I’d been there too many times to count. In the exact place that Lisa was in. Having the same questions. “Is he really my soulmate? Will we get back together? Will I ever find love?” And then when I was in a relationship I’d still find myself wondering, “Is he the right one?”
Love felt like this thing I was always chasing but could never find.
Back to soulmates and to Lisa.
“Did you notice how when people told you their love story, that it’s a story?” I explained, “The couple has decided to think about their relationship, and about each other in a certain way. They have decided to think that they are soulmates.”
“But aren’t they?” She asked.
“Well, they are if they decide that they are. But that’s the thing – It’s a decision that they make. It isn’t something that just happens or doesn’t happen.”
Lisa wasn’t having it, she’d been waiting for her soulmate to show up for a while.
“But what about feelings? What about that feeling when you look at someone and there is an instant attraction? When my friend met her husband, she said she just knew.”

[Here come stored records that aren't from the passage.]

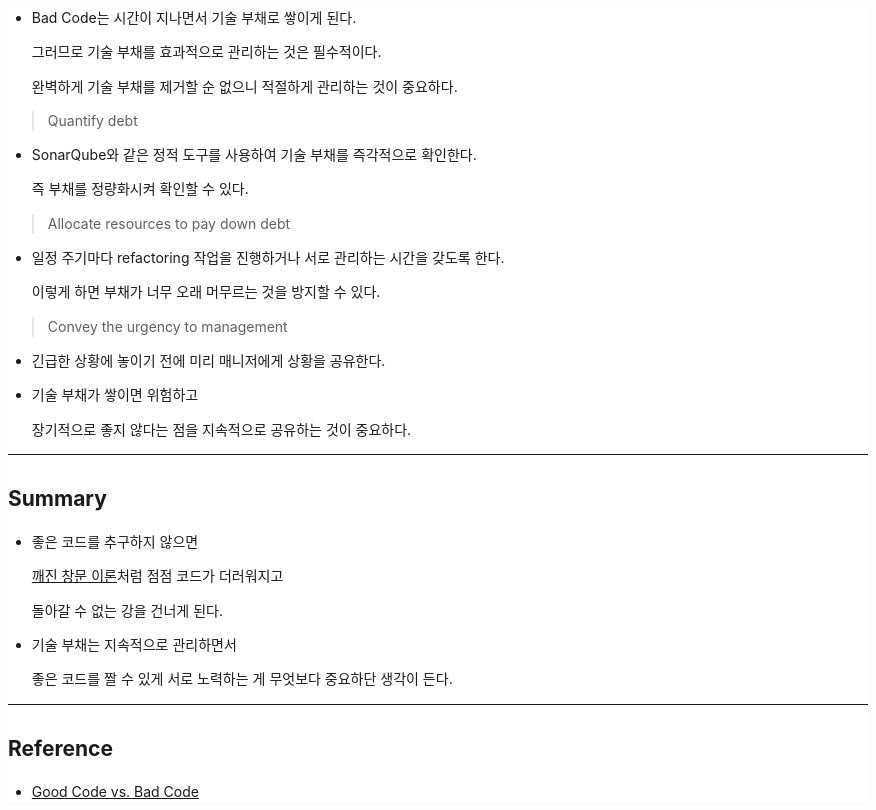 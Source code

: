 * Bad Code는 시간이 지나면서 기술 부채로 쌓이게 된다.

  그러므로 기술 부채를 효과적으로 관리하는 것은 필수적이다.

  완벽하게 기술 부채를 제거할 순 없으니 적절하게 관리하는 것이 중요하다.

> Quantify debt

* SonarQube와 같은 정적 도구를 사용하여 기술 부채를 즉각적으로 확인한다.

  즉 부채를 정량화시켜 확인할 수 있다.

> Allocate resources to pay down debt 

* 일정 주기마다 refactoring 작업을 진행하거나 서로 관리하는 시간을 갖도록 한다.

  이렇게 하면 부채가 너무 오래 머무르는 것을 방지할 수 있다.

> Convey the urgency to management

* 긴급한 상황에 놓이기 전에 미리 매니저에게 상황을 공유한다.

* 기술 부채가 쌓이면 위험하고 

  장기적으로 좋지 않다는 점을 지속적으로 공유하는 것이 중요하다.

---

## Summary

* 좋은 코드를 추구하지 않으면 

  [깨진 창문 이론](https://namu.wiki/w/%EA%B9%A8%EC%A7%84%20%EC%9C%A0%EB%A6%AC%EC%B0%BD%20%EC%9D%B4%EB%A1%A0)처럼 점점 코드가 더러워지고

  돌아갈 수 없는 강을 건너게 된다.

* 기술 부채는 지속적으로 관리하면서

  좋은 코드를 짤 수 있게 서로 노력하는 게 무엇보다 중요하단 생각이 든다.

---

## Reference

* [Good Code vs. Bad Code](https://blog.bytebytego.com/p/good-code-vs-bad-code) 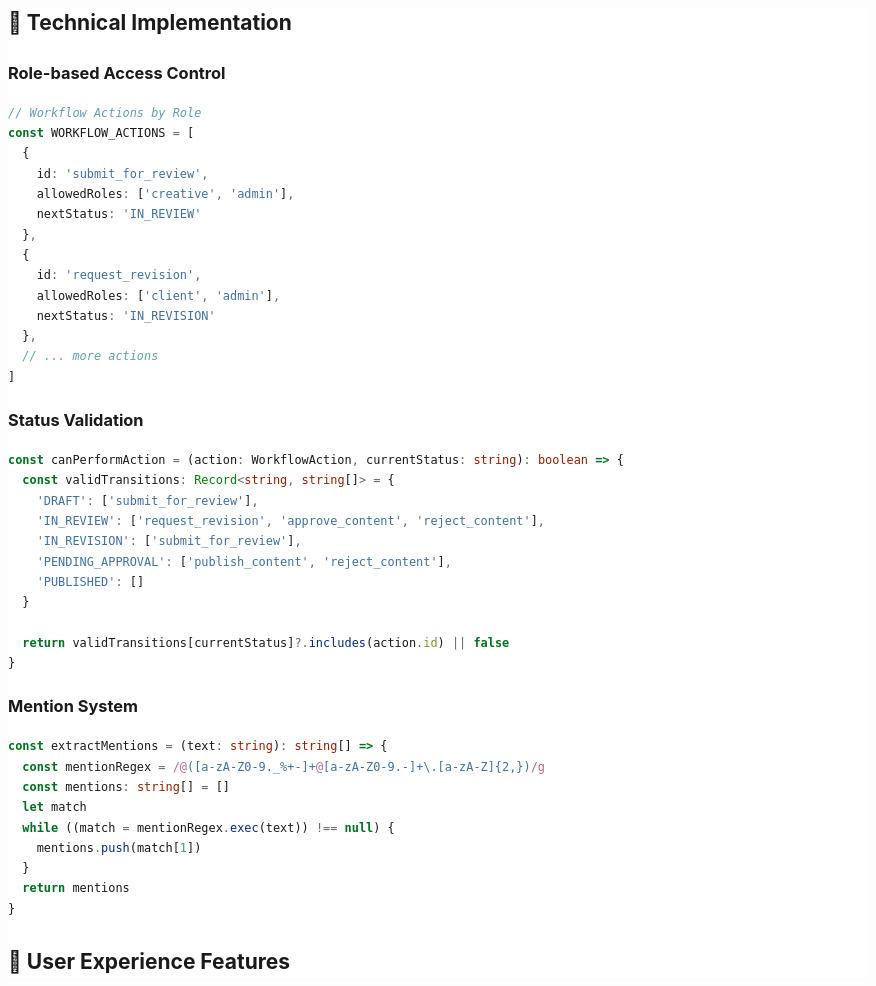 ## 🔧 Technical Implementation

### Role-based Access Control
```typescript
// Workflow Actions by Role
const WORKFLOW_ACTIONS = [
  {
    id: 'submit_for_review',
    allowedRoles: ['creative', 'admin'],
    nextStatus: 'IN_REVIEW'
  },
  {
    id: 'request_revision',
    allowedRoles: ['client', 'admin'],
    nextStatus: 'IN_REVISION'
  },
  // ... more actions
]
```

### Status Validation
```typescript
const canPerformAction = (action: WorkflowAction, currentStatus: string): boolean => {
  const validTransitions: Record<string, string[]> = {
    'DRAFT': ['submit_for_review'],
    'IN_REVIEW': ['request_revision', 'approve_content', 'reject_content'],
    'IN_REVISION': ['submit_for_review'],
    'PENDING_APPROVAL': ['publish_content', 'reject_content'],
    'PUBLISHED': []
  }
  
  return validTransitions[currentStatus]?.includes(action.id) || false
}
```

### Mention System
```typescript
const extractMentions = (text: string): string[] => {
  const mentionRegex = /@([a-zA-Z0-9._%+-]+@[a-zA-Z0-9.-]+\.[a-zA-Z]{2,})/g
  const mentions: string[] = []
  let match
  while ((match = mentionRegex.exec(text)) !== null) {
    mentions.push(match[1])
  }
  return mentions
}
```

## 🎨 User Experience Features

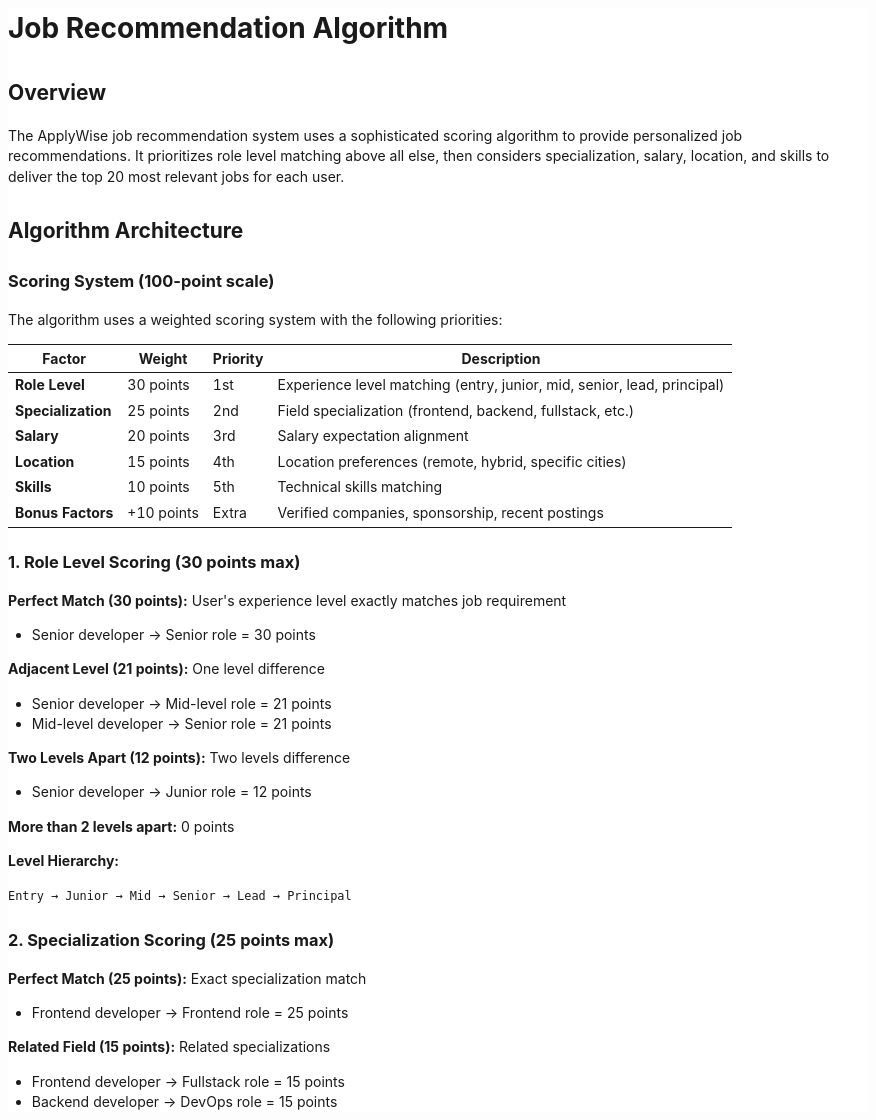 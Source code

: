 # Job Recommendation Algorithm

## Overview

The ApplyWise job recommendation system uses a sophisticated scoring algorithm to provide personalized job recommendations. It prioritizes role level matching above all else, then considers specialization, salary, location, and skills to deliver the top 20 most relevant jobs for each user.

## Algorithm Architecture

### Scoring System (100-point scale)

The algorithm uses a weighted scoring system with the following priorities:

| Factor | Weight | Priority | Description |
|--------|--------|----------|-------------|
| **Role Level** | 30 points | 1st | Experience level matching (entry, junior, mid, senior, lead, principal) |
| **Specialization** | 25 points | 2nd | Field specialization (frontend, backend, fullstack, etc.) |
| **Salary** | 20 points | 3rd | Salary expectation alignment |
| **Location** | 15 points | 4th | Location preferences (remote, hybrid, specific cities) |
| **Skills** | 10 points | 5th | Technical skills matching |
| **Bonus Factors** | +10 points | Extra | Verified companies, sponsorship, recent postings |

### 1. Role Level Scoring (30 points max)

**Perfect Match (30 points):** User's experience level exactly matches job requirement
- Senior developer → Senior role = 30 points

**Adjacent Level (21 points):** One level difference
- Senior developer → Mid-level role = 21 points
- Mid-level developer → Senior role = 21 points

**Two Levels Apart (12 points):** Two levels difference
- Senior developer → Junior role = 12 points

**More than 2 levels apart:** 0 points

**Level Hierarchy:**
```
Entry → Junior → Mid → Senior → Lead → Principal
```

### 2. Specialization Scoring (25 points max)

**Perfect Match (25 points):** Exact specialization match
- Frontend developer → Frontend role = 25 points

**Related Field (15 points):** Related specializations
- Frontend developer → Fullstack role = 15 points
- Backend developer → DevOps role = 15 points
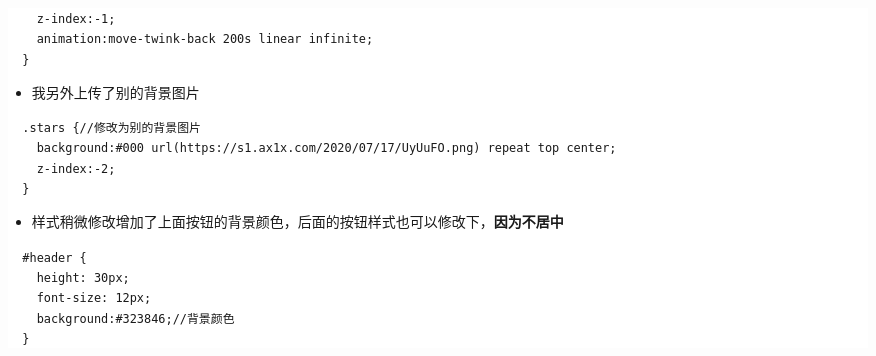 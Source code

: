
 ```less
    z-index:-1;
    animation:move-twink-back 200s linear infinite;
  }
```
* 我另外上传了别的背景图片
```less
  .stars {//修改为别的背景图片
    background:#000 url(https://s1.ax1x.com/2020/07/17/UyUuFO.png) repeat top center;
    z-index:-2;
  }
```
* 样式稍微修改增加了上面按钮的背景颜色，后面的按钮样式也可以修改下，**因为不居中**
```less
  #header {
    height: 30px;
    font-size: 12px;
    background:#323846;//背景颜色
  }
```

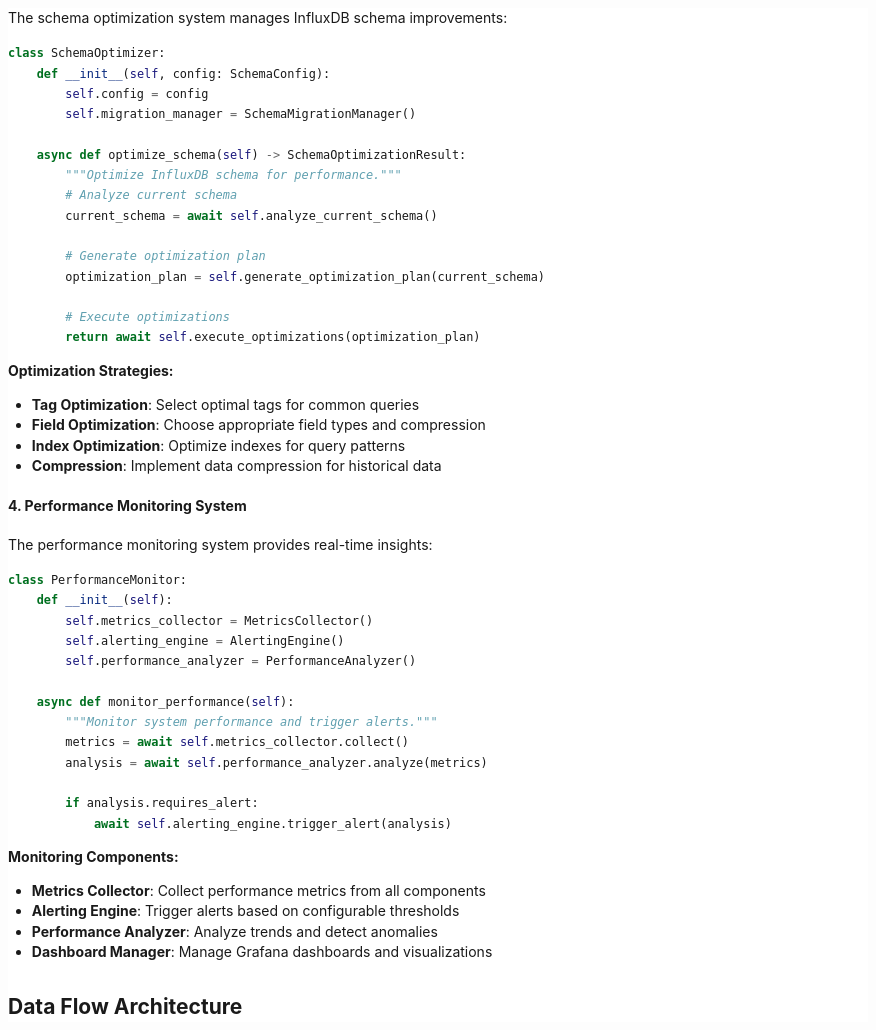 The schema optimization system manages InfluxDB schema improvements:

```python
class SchemaOptimizer:
    def __init__(self, config: SchemaConfig):
        self.config = config
        self.migration_manager = SchemaMigrationManager()
    
    async def optimize_schema(self) -> SchemaOptimizationResult:
        """Optimize InfluxDB schema for performance."""
        # Analyze current schema
        current_schema = await self.analyze_current_schema()
        
        # Generate optimization plan
        optimization_plan = self.generate_optimization_plan(current_schema)
        
        # Execute optimizations
        return await self.execute_optimizations(optimization_plan)
```

**Optimization Strategies:**
- **Tag Optimization**: Select optimal tags for common queries
- **Field Optimization**: Choose appropriate field types and compression
- **Index Optimization**: Optimize indexes for query patterns
- **Compression**: Implement data compression for historical data

#### 4. Performance Monitoring System

The performance monitoring system provides real-time insights:

```python
class PerformanceMonitor:
    def __init__(self):
        self.metrics_collector = MetricsCollector()
        self.alerting_engine = AlertingEngine()
        self.performance_analyzer = PerformanceAnalyzer()
    
    async def monitor_performance(self):
        """Monitor system performance and trigger alerts."""
        metrics = await self.metrics_collector.collect()
        analysis = await self.performance_analyzer.analyze(metrics)
        
        if analysis.requires_alert:
            await self.alerting_engine.trigger_alert(analysis)
```

**Monitoring Components:**
- **Metrics Collector**: Collect performance metrics from all components
- **Alerting Engine**: Trigger alerts based on configurable thresholds
- **Performance Analyzer**: Analyze trends and detect anomalies
- **Dashboard Manager**: Manage Grafana dashboards and visualizations

## Data Flow Architecture
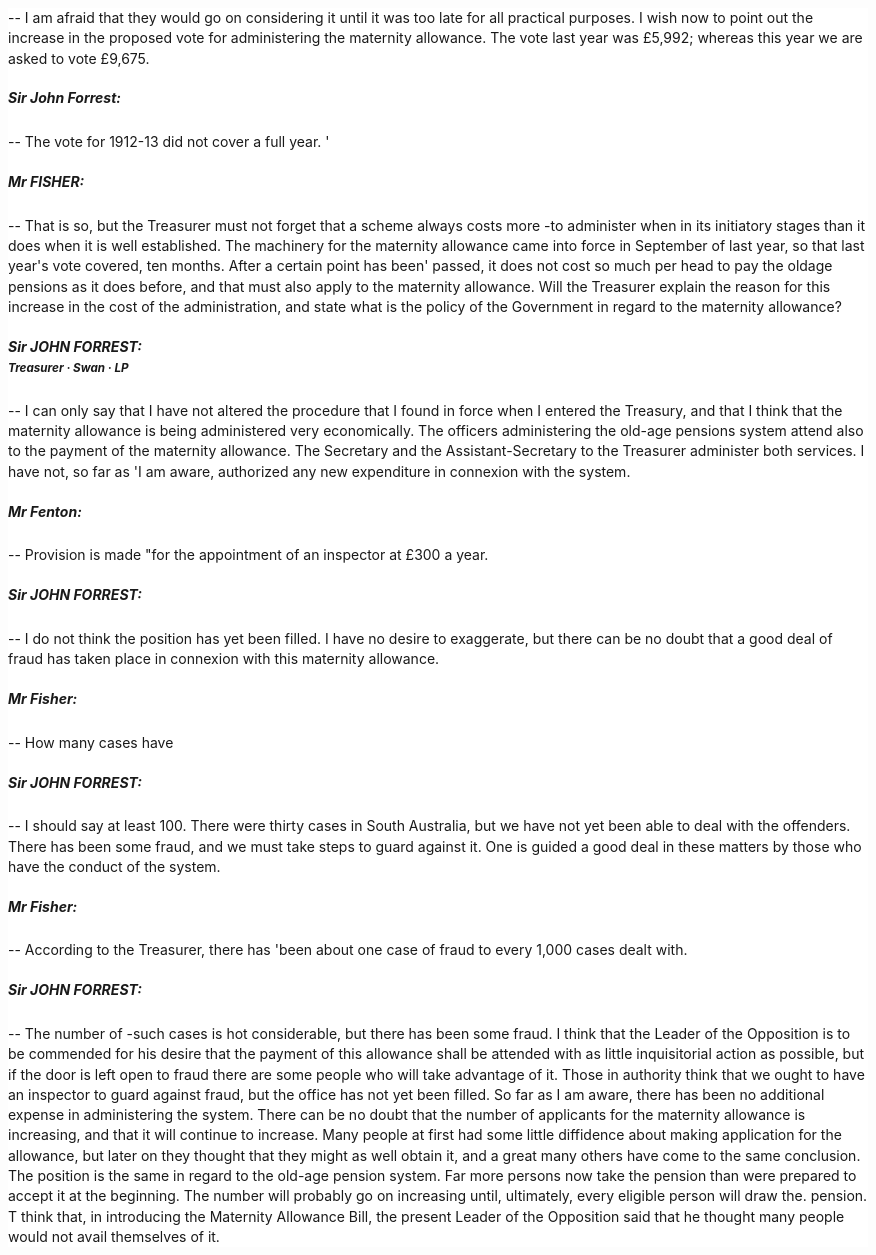 -- I am afraid that they would go on considering it until it was too late for all practical purposes. I wish now to point out the increase in the proposed vote for administering the maternity allowance. The vote last year was £5,992; whereas this year we are asked to vote £9,675. 

##### Sir John Forrest:

-- The vote for 1912-13 did not cover a full year. ' 

##### Mr FISHER:

-- That is so, but the Treasurer must not forget that a scheme always costs more -to administer when in its initiatory stages than it does when it is well established. The machinery for the maternity allowance came into force in September of last year, so that last year's vote covered, ten months. After a certain point has been' passed, it does not cost so much per head to pay the oldage pensions as it does before, and that must also apply to the maternity allowance. Will the Treasurer explain the reason for this increase in the cost of the administration, and state what is the policy of the Government in regard to the maternity allowance? 

##### Sir JOHN FORREST:<br><small class="text-muted">Treasurer &middot; Swan &middot; LP</small>

-- I can only say that I have not altered the procedure that I found in force when I entered the Treasury, and that I think that the maternity allowance is being administered very economically. The officers administering the old-age pensions system attend also to the payment of the maternity allowance. The Secretary and the Assistant-Secretary to the Treasurer administer both services. I have not, so far as 'I am aware, authorized any new expenditure in connexion with the system. 

##### Mr Fenton:

-- Provision is made "for the appointment of an inspector at £300 a year. 

##### Sir JOHN FORREST:

-- I do not think the position has yet been filled. I have no desire to exaggerate, but there can be no doubt that a good deal of fraud has taken place in connexion with this maternity allowance. 

##### Mr Fisher:

-- How many cases have 

##### Sir JOHN FORREST:

-- I should say at least 100. There were thirty cases in South Australia, but we have not yet been able to deal with the offenders. There has been some fraud, and we must take steps to guard against it. One is guided a good deal in these matters by those who have the conduct of the system. 

##### Mr Fisher:

-- According to the Treasurer, there has 'been about one case of fraud to every 1,000 cases dealt with. 

##### Sir JOHN FORREST:

-- The number of -such cases is hot considerable, but there has been some fraud. I think that the Leader of the Opposition is to be commended for his desire that the payment of this allowance shall be attended with as little inquisitorial action as possible, but if the door is left open to fraud there are some people who will take advantage of it. Those in authority think that we ought to have an inspector to guard against fraud, but the office has not yet been filled. So far as I am aware, there has been no additional expense in administering the system. There can be no doubt that the number of applicants for the maternity allowance is increasing, and that it will continue to increase. Many people at first had some little diffidence about making application for the allowance, but later on they thought that they might as well obtain it, and a great many others have come to the same conclusion. The position is the same in regard to the old-age pension system. Far more persons now take the pension than were prepared to accept it at the beginning. The number will probably go on increasing until, ultimately, every eligible person will draw the. pension. T think that, in introducing the Maternity Allowance Bill, the present Leader of the Opposition said that he thought many people would not avail themselves of it. 
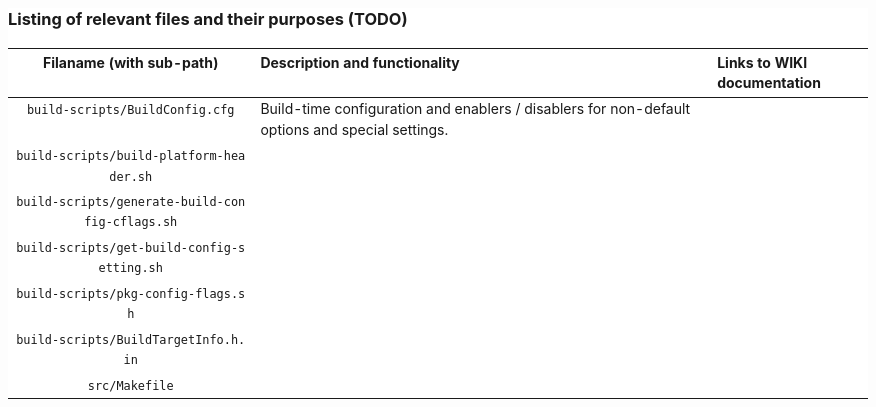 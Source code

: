 ### Listing of relevant files and their purposes (TODO) 

| Filaname (with sub-path) | Description and functionality | Links to WIKI documentation | 
| :----------------------: | :---------------------------- | :-------------------------- | 
| ``build-scripts/BuildConfig.cfg`` | Build-time configuration and enablers / disablers for non-default options and special settings. | 
| ``build-scripts/build-platform-header.sh`` | | |
| ``build-scripts/generate-build-config-cflags.sh`` | | |
| ``build-scripts/get-build-config-setting.sh`` | | |
| ``build-scripts/pkg-config-flags.sh`` | | |
| ``build-scripts/BuildTargetInfo.h.in`` | | |
| ``src/Makefile`` | | |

“I wouldn’t tell your friend to stop believing that her husband is her soulmate. The love story that she’s telling you is how she is choosing to think about her husband – either consciously or unconsciously. In her case, it helps her get through the not so great times and allows her to feel safe and secure in that relationship. It works really well for her, but how does believing that there are soulmates work for you?”
Lisa sighed. “It makes me wonder if I’ll ever find mine.”
And that’s the problem with the idea of soulmates.
It makes us wait, instead of create the relationship we want.
It makes us idealize relationship and imagine that if only we found our soulmate, then we’d be happily ever after.
It takes away our power and choice, which leaves us chasing love, instead of finding it.
“What if love was something you could choose instead of something that just happened or didn’t happen?” I asked her.
“I wouldn’t have to keep waiting for Steve to come back.” Lisa answered more hopeful.
Love isn’t something you find. It’s not something that just happens or doesn’t happen. Love is something we create with someone by the thoughts we think every day.
Which means that anyone can be your soulmate, if you decide that they are.